[Collected data]
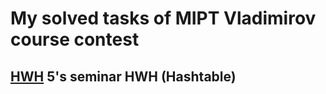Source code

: # My solved tasks of MIPT Vladimirov course contest
## [HWH](https://github.com/ajlekcahdp4/Vladimirov_contest/tree/main/HWH) 5's seminar HWH (Hashtable)
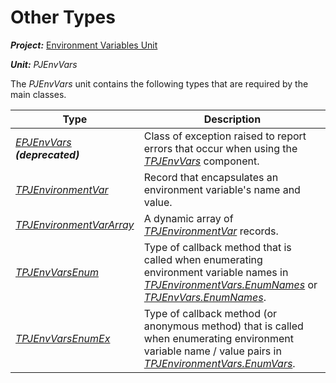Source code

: # Other Types

***Project:*** [Environment Variables Unit](../API.md)

***Unit:*** _PJEnvVars_

The _PJEnvVars_ unit contains the following types that are required by the main classes.

|  Type |  Description |
|-------|--------------|
| [_EPJEnvVars_](./EPJEnvVars.md) ***(deprecated)*** | Class of exception raised to report errors that occur when using the [_TPJEnvVars_](./TPJEnvVars.md) component. |
| [_TPJEnvironmentVar_](./TPJEnvironmentVar.md) | Record that encapsulates an environment variable's name and value. |
| [_TPJEnvironmentVarArray_](./TPJEnvironmentVarArray.md) | A dynamic array of [_TPJEnvironmentVar_](./TPJEnvironmentVar.md) records. |
| [_TPJEnvVarsEnum_](./TPJEnvVarsEnum.md) | Type of callback method that is called when enumerating environment variable names in [_TPJEnvironmentVars.EnumNames_](./TPJEnvironmentVars-EnumNames) or [_TPJEnvVars.EnumNames_](./TPJEnvVars-EnumNames.md). |
| [_TPJEnvVarsEnumEx_](./TPJEnvVarsEnumEx.md) | Type of callback method (or anonymous method) that is called when enumerating environment variable name / value pairs in [_TPJEnvironmentVars.EnumVars_](./TPJEnvironmentVars-EnumVars.md). |
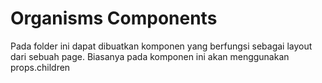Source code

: # Organisms Components

Pada folder ini dapat dibuatkan komponen yang berfungsi sebagai layout dari sebuah page. Biasanya pada komponen ini akan menggunakan props.children
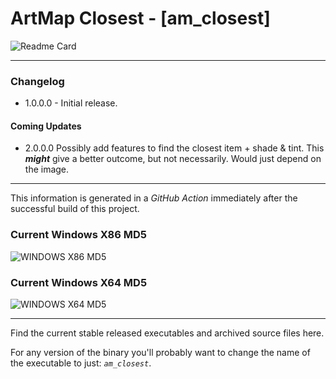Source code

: # ArtMap Closest - [am_closest]

![Readme Card](https://github-readme-stats.vercel.app/api/pin/?username=Lateralus138&repo=ArtMapClosest)

---

### Changelog

  - 1.0.0.0 - Initial release.

#### Coming Updates
  - 2.0.0.0 Possibly add features to find the closest item + shade & tint. This ***might*** give a better outcome, but not necessarily. Would just depend on the image.

---

This information is generated in a *GitHub Action* immediately after the successful build of this project.

### Current Windows X86 MD5

![WINDOWS X86 MD5](https://img.shields.io/endpoint?url=https://raw.githubusercontent.com/Lateralus138/ArtMapClosest/master/docs/json/am_closest_x86_md5.json)

### Current Windows X64 MD5

![WINDOWS X64 MD5](https://img.shields.io/endpoint?url=https://raw.githubusercontent.com/Lateralus138/ArtMapClosest/master/docs/json/am_closest_x64_md5.json)

---

Find the current stable released executables and archived source files here.

For any version of the binary you&#39;ll probably want to change the name of the executable to just&#58; *`am_closest`*&#46;
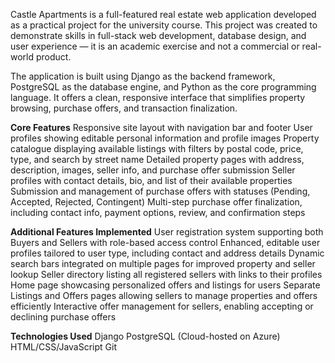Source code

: Castle Apartments is a full-featured real estate web application developed as a practical project for the university course. This project was created to demonstrate skills in full-stack web development, database design, and user experience — it is an academic exercise and not a commercial or real-world product.

The application is built using Django as the backend framework, PostgreSQL as the database engine, and Python as the core programming language. It offers a clean, responsive interface that simplifies property browsing, purchase offers, and transaction finalization.

**Core Features**
Responsive site layout with navigation bar and footer
User profiles showing editable personal information and profile images
Property catalogue displaying available listings with filters by postal code, price, type, and search by street name
Detailed property pages with address, description, images, seller info, and purchase offer submission
Seller profiles with contact details, bio, and list of their available properties
Submission and management of purchase offers with statuses (Pending, Accepted, Rejected, Contingent)
Multi-step purchase offer finalization, including contact info, payment options, review, and confirmation steps


**Additional Features Implemented**
User registration system supporting both Buyers and Sellers with role-based access control
Enhanced, editable user profiles tailored to user type, including contact and address details
Dynamic search bars integrated on multiple pages for improved property and seller lookup
Seller directory listing all registered sellers with links to their profiles
Home page showcasing personalized offers and listings for users
Separate Listings and Offers pages allowing sellers to manage properties and offers efficiently
Interactive offer management for sellers, enabling accepting or declining purchase offers

**Technologies Used**
Django
PostgreSQL (Cloud-hosted on Azure)
HTML/CSS/JavaScript
Git

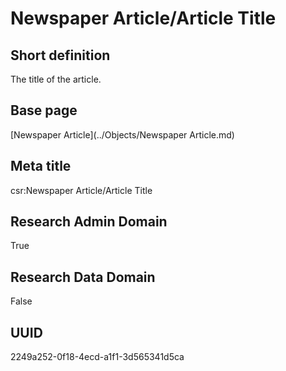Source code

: # Newspaper Article/Article Title
## Short definition
The title of the article.
## Base page
[Newspaper Article](../Objects/Newspaper Article.md)
## Meta title
csr:Newspaper Article/Article Title
## Research Admin Domain
True
## Research Data Domain
False
## UUID
2249a252-0f18-4ecd-a1f1-3d565341d5ca
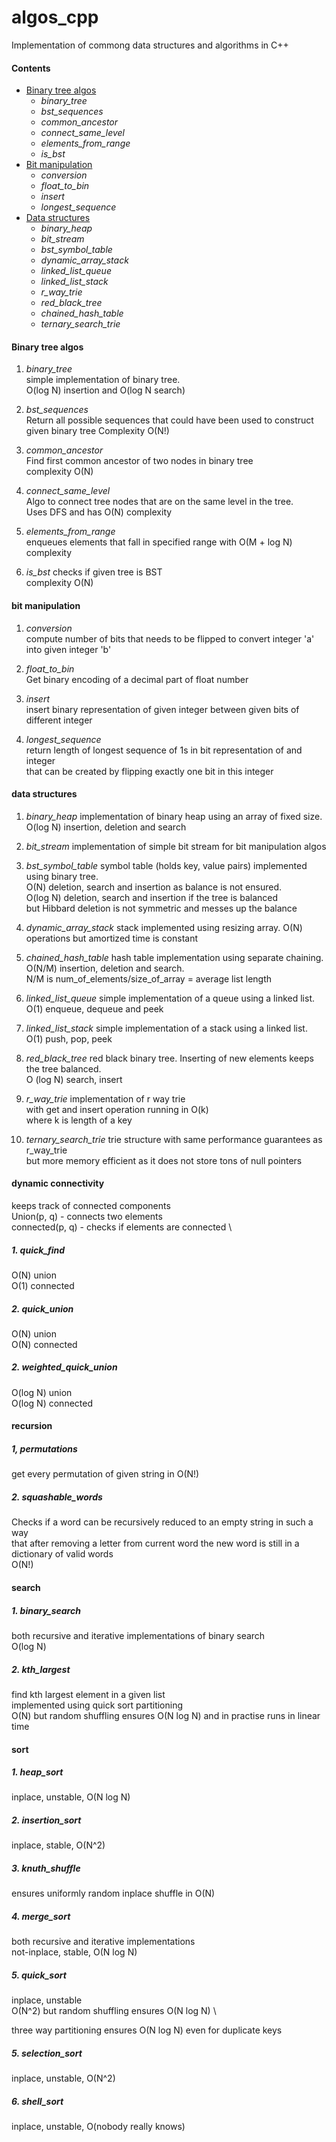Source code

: # algos_cpp

Implementation of commong data structures and algorithms in C++

#### Contents
* [Binary tree algos](#binary-tree-algos)
  * _binary_tree_
  * _bst_sequences_
  * _common_ancestor_
  * _connect_same_level_
  * _elements_from_range_
  * _is_bst_
* [Bit manipulation](#bit-manipulation)
  * _conversion_
  * _float_to_bin_
  * _insert_
  * _longest_sequence_
* [Data structures](#data-structures)
  * _binary_heap_
  * _bit_stream_
  * _bst_symbol_table_
  * _dynamic_array_stack_
  * _linked_list_queue_
  * _linked_list_stack_
  * _r_way_trie_
  * _red_black_tree_
  * _chained_hash_table_
  * _ternary_search_trie_

#### Binary tree algos

1. _binary_tree_  
  simple implementation of binary tree. \
O(log N) insertion and O(log N search)

1. _bst_sequences_  
  Return all possible sequences that could have been used to construct given binary tree
  Complexity O(N!)

1. _common_ancestor_  
  Find first common ancestor of two nodes in binary tree \
  complexity O(N)

1. _connect_same_level_  
  Algo to connect tree nodes that are on the same level in the tree. \
Uses DFS and has O(N) complexity

1. _elements_from_range_  
enqueues elements that fall in specified range with O(M + log N) complexity

1. _is_bst_
  checks if given tree is BST \
  complexity O(N)

#### bit manipulation

1. _conversion_  
  compute number of bits that needs to be flipped to convert integer 'a' into given integer 'b'

1. _float_to_bin_  
  Get binary encoding of a decimal part of float number

1. _insert_  
  insert binary representation of given integer between given bits of different integer

1. _longest_sequence_  
  return length of longest sequence of 1s in bit representation of and integer \
  that can be created by flipping exactly one bit in this integer


#### data structures

1. _binary_heap_
  implementation of binary heap using an array of fixed size. \
  O(log N) insertion, deletion and search

1. _bit_stream_
  implementation of simple bit stream for bit manipulation algos

1. _bst_symbol_table_
  symbol table (holds key, value pairs) implemented using binary tree. \
  O(N) deletion, search and insertion as balance is not ensured. \
  O(log N) deletion, search and insertion if the tree is balanced \
  but Hibbard deletion is not symmetric and messes up the balance

1. _dynamic_array_stack_
  stack implemented using resizing array.
  O(N) operations but amortized time is constant

1. _chained_hash_table_
  hash table implementation using separate chaining. \
  O(N/M) insertion, deletion and search. \
  N/M is num_of_elements/size_of_array = average list length

1. _linked_list_queue_
  simple implementation of a queue using a linked list. \
  O(1) enqueue, dequeue and peek

1. _linked_list_stack_
  simple implementation of a stack using a linked list. \
  O(1) push, pop, peek

1. _red_black_tree_
  red black binary tree. Inserting of new elements keeps the tree balanced. \
  O (log N) search, insert

1. _r_way_trie_
  implementation of r way trie \
  with get and insert operation running in O(k) \
  where k is length of a key

1. _ternary_search_trie_
  trie structure with same performance guarantees as r_way_trie \
  but more memory efficient as it does not store tons of null pointers

#### dynamic connectivity

keeps track of connected components \
Union(p, q) - connects two elements \
connected(p, q) - checks if elements are connected \


##### 1. quick_find
O(N) union\
O(1) connected

##### 2. quick_union
O(N) union\
O(N) connected

##### 2. weighted_quick_union
O(log N) union\
O(log N) connected

#### recursion

##### 1, permutations

get every permutation of given string in O(N!)

##### 2. squashable_words

Checks if a word can be recursively reduced to an empty string in such a way\
that after removing a letter from current word the new word is still in a \
dictionary of valid words \
O(N!)


#### search

##### 1. binary_search

both recursive and iterative implementations of binary search\
O(log N)

##### 2. kth_largest

find kth largest element in a given list\
implemented using quick sort partitioning\
O(N) but random shuffling ensures O(N log N) and in practise runs in linear time

#### sort

##### 1. heap_sort

inplace, unstable, O(N log N)

##### 2. insertion_sort

inplace, stable, O(N^2)

##### 3. knuth_shuffle

ensures uniformly random inplace shuffle in O(N)

##### 4. merge_sort

both recursive and iterative implementations\
not-inplace, stable, O(N log N)

##### 5. quick_sort

inplace, unstable\
O(N^2) but random shuffling ensures O(N log N) \

three way partitioning ensures O(N log N) even for duplicate keys

##### 5. selection_sort

inplace, unstable, O(N^2)

##### 6. shell_sort

inplace, unstable, O(nobody really knows)
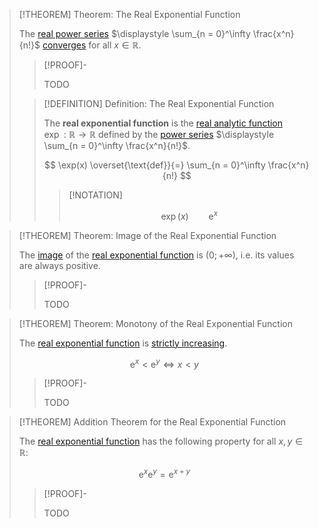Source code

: >[!THEOREM] Theorem: The Real Exponential Function
>
>The [real power series](../../Real%20Series/Power%20Series/Real%20Power%20Series.md) $\displaystyle \sum_{n = 0}^\infty \frac{x^n}{n!}$ [converges](../../Real%20Series/Power%20Series/Convergence%20of%20Power%20Series.md) for all $x \in \mathbb{R}$.
>
>>[!PROOF]-
>>
>>TODO
>>
>
>>[!DEFINITION] Definition: The Real Exponential Function
>>
>>The **real exponential function** is the [real analytic function](../Real%20Analytic%20Functions/Real%20Analytic%20Function.md) $\exp: \mathbb{R} \to \mathbb{R}$ defined by the [power series](../../Real%20Series/Power%20Series/Real%20Power%20Series.md) $\displaystyle \sum_{n = 0}^\infty \frac{x^n}{n!}$.
>>
>>$$
>>\exp(x) \overset{\text{def}}{=} \sum_{n = 0}^\infty \frac{x^n}{n!}
>>$$
>>
>>
>>>[!NOTATION]
>>>
>>>$$
>>>\exp(x) \qquad \mathrm{e}^x
>>>$$
>>>
>>
>

>[!THEOREM] Theorem: Image of the Real Exponential Function
>
>The [image](../../../Functions/Function.md) of the [real exponential function](Real%20Exponential%20Function.md) is $(0;+\infty)$, i.e. its values are always positive.
>
>>[!PROOF]-
>>
>>TODO
>>
>

>[!THEOREM] Theorem: Monotony of the Real Exponential Function
>
>The [real exponential function](Real%20Exponential%20Function.md) is [strictly increasing](../Monotony/Monotony%20of%20Real-Valued%20Functions.md).
>
>$$
>\mathrm{e}^x \lt \mathrm{e}^y \iff x \lt y
>$$
>
>>[!PROOF]-
>>
>>TODO
>>
>

>[!THEOREM] Addition Theorem for the Real Exponential Function
>
>The [real exponential function](Real%20Exponential%20Function.md) has the following property for all $x,y \in \mathbb{R}$:
>
>$$
>\mathrm{e}^x \mathrm{e}^y = \mathrm{e}^{x + y}
>$$
>
>>[!PROOF]-
>>
>>TODO
>>
>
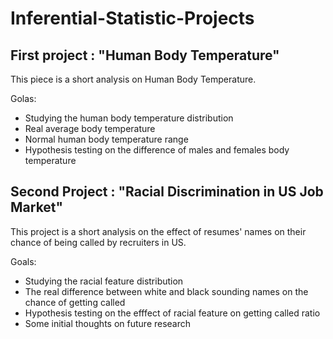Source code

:# Inferential-Statistic-Projects

## First project : "Human Body Temperature"

This piece is a short analysis on Human Body Temperature. 

Golas: 

- Studying the human body temperature distribution 
- Real average body temperature
- Normal human body temperature range
- Hypothesis testing on the difference of males and females body temperature


## Second Project : "Racial Discrimination in US Job Market" 

This project is a short analysis on the effect of resumes' names on their chance of being called by recruiters in US. 

Goals: 

- Studying the racial feature distribution
- The real difference between white and black sounding names on the chance of getting called 
- Hypothesis testing on the efffect of racial feature on getting called ratio
- Some initial thoughts on future research 
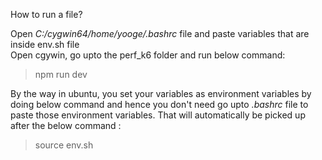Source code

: How to run a file?

Open <i>C:/cygwin64/home/yooge/.bashrc</i> file and paste variables that are inside env.sh file<br>
Open cgywin, go upto the perf_k6 folder and run below command:

> npm run dev

By the way in ubuntu, you set your variables as environment variables by doing below command and hence you don't need go upto <i>.bashrc</i> file to paste those environment variables. That will automatically be picked up after the below command :

> source env.sh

## What you will do
Copy, from the lines above, each one that holds "connected".

## Written response
keeps track of connected components \
connected(p, q) - checks if elements are connected \
O(1) connected
O(N) connected
O(log N) connected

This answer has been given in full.